Restate word for word the lines of the records below, starting at the line that contains "Understanding XCM versioning is essential" and ending at the line that contains "Understanding XCM versioning is crucial", with both of those lines included and nothing else.

::::::

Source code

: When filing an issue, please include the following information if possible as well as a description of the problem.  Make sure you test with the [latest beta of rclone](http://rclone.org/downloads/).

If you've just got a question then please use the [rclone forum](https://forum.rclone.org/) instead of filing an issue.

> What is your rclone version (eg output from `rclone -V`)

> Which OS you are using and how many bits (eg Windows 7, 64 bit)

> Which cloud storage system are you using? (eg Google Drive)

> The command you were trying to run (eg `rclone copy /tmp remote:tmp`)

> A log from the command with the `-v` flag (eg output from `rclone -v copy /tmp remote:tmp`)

::::::

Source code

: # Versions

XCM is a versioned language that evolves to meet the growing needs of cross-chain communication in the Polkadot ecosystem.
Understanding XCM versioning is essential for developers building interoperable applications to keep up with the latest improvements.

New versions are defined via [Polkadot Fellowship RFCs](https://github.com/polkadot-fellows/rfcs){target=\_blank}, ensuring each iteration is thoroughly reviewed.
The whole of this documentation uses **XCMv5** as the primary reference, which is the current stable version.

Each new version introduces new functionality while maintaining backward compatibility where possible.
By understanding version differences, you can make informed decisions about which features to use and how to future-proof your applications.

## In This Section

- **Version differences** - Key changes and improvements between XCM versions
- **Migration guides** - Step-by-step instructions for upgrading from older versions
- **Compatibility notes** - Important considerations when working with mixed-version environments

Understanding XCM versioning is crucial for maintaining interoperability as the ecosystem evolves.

::::::

▶ [Result of the task]
Understanding XCM versioning is essential for developers building interoperable applications to keep up with the latest improvements.

New versions are defined via [Polkadot Fellowship RFCs](https://github.com/polkadot-fellows/rfcs){target=\_blank}, ensuring each iteration is thoroughly reviewed.
The whole of this documentation uses **XCMv5** as the primary reference, which is the current stable version.

Each new version introduces new functionality while maintaining backward compatibility where possible.
By understanding version differences, you can make informed decisions about which features to use and how to future-proof your applications.

## In This Section

- **Version differences** - Key changes and improvements between XCM versions
- **Migration guides** - Step-by-step instructions for upgrading from older versions
- **Compatibility notes** - Important considerations when working with mixed-version environments

Understanding XCM versioning is crucial for maintaining interoperability as the ecosystem evolves.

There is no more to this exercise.